Orlando Jones wanted to get us to take another perspective when answering a call such as the Ice Bucket Challenge, which has been taken by people from all echelons of society – famous to regular everyday people. Orlando wanted to take the time to make a statement about the militarization of our supposed protective forces who now seem to stand against people who are exercising their rights as citizens (such as the right to protest against wrongs committed by society) – the very same people they have sworn to protect. Take a look at a powerful reinterpretation of the Ice Bucket Challenge, using something that is prevalent in the new actions of militarization:
Talk about a powerful message that has been experienced unequally by citizens within one nation’s society, multiplied by all of the nations in the world.
Every society has winners and losers.

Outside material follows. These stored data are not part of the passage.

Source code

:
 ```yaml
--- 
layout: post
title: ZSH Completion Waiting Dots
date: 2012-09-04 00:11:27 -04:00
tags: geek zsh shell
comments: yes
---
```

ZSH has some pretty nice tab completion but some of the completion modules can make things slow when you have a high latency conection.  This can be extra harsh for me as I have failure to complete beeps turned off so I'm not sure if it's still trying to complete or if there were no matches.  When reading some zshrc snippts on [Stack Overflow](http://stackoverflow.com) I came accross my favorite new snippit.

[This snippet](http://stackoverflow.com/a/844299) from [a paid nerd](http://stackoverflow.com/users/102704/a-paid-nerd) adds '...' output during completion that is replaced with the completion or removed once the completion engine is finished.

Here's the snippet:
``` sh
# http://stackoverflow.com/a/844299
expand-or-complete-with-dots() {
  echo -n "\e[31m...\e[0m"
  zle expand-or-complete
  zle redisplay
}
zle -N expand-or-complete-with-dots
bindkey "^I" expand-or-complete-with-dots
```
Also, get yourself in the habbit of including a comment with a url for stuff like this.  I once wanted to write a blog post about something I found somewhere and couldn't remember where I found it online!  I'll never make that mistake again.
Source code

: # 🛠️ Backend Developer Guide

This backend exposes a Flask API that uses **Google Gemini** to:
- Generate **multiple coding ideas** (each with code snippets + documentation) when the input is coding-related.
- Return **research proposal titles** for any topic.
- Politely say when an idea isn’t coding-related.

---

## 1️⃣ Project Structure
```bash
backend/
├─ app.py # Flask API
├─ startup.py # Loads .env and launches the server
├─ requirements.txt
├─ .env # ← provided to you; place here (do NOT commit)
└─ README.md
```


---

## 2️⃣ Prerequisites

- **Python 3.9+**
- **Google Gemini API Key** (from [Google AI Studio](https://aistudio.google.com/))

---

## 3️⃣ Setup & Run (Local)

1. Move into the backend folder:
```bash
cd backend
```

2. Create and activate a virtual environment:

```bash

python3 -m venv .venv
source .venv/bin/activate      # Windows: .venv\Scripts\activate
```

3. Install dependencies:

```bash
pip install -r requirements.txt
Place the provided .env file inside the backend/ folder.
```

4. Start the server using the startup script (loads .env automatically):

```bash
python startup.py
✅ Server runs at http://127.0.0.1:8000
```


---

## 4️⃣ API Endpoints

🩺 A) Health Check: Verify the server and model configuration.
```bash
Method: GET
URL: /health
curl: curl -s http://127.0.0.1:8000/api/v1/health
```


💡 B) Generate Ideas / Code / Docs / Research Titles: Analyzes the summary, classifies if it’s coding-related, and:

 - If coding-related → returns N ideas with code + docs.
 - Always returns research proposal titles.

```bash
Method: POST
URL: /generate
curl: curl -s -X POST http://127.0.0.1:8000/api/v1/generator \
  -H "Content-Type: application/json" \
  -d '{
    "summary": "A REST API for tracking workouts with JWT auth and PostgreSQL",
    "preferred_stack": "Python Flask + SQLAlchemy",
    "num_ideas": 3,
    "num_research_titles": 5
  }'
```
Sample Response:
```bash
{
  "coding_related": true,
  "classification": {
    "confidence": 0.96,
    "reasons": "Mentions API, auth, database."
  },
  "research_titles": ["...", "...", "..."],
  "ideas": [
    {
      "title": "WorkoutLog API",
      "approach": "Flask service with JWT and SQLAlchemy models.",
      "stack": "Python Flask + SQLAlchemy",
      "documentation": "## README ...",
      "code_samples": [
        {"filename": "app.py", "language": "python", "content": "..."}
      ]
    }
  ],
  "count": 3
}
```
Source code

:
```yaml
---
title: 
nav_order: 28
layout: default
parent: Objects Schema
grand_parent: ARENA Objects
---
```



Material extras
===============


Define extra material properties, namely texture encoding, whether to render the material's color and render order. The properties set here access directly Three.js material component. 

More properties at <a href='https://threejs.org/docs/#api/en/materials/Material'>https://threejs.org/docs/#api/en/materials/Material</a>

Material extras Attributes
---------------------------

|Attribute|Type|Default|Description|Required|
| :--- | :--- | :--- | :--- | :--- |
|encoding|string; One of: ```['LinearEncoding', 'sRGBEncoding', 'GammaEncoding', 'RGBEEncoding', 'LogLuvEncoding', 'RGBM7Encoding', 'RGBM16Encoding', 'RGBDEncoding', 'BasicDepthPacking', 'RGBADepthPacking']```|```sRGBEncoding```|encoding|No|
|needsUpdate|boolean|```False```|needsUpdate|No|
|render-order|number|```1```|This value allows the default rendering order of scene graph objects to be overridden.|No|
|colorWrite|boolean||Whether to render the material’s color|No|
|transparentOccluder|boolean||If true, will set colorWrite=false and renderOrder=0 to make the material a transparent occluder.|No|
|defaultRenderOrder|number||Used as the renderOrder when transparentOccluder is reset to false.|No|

We have stories that are written about society at certain periods of time, and there is always one common denominator between all of the stories. The winners dictate how the losers should live. It never even dawns on them that the shoe can be switched in a single blink of an eye. Laws are not applied equally, because laws are created by winners who have control of how society functions.
When a government issues instructions that government officials can’t take a challenge because then it would look like the government is making a stand on a certain issue, then you know that the issue is probably a divisive one. The leaders know that if they take a side, then the one who isn’t supported will comment on their choice. It’s a no-win situation for them. When you’re only worried about your own personal standing, then I guess it would seem that way.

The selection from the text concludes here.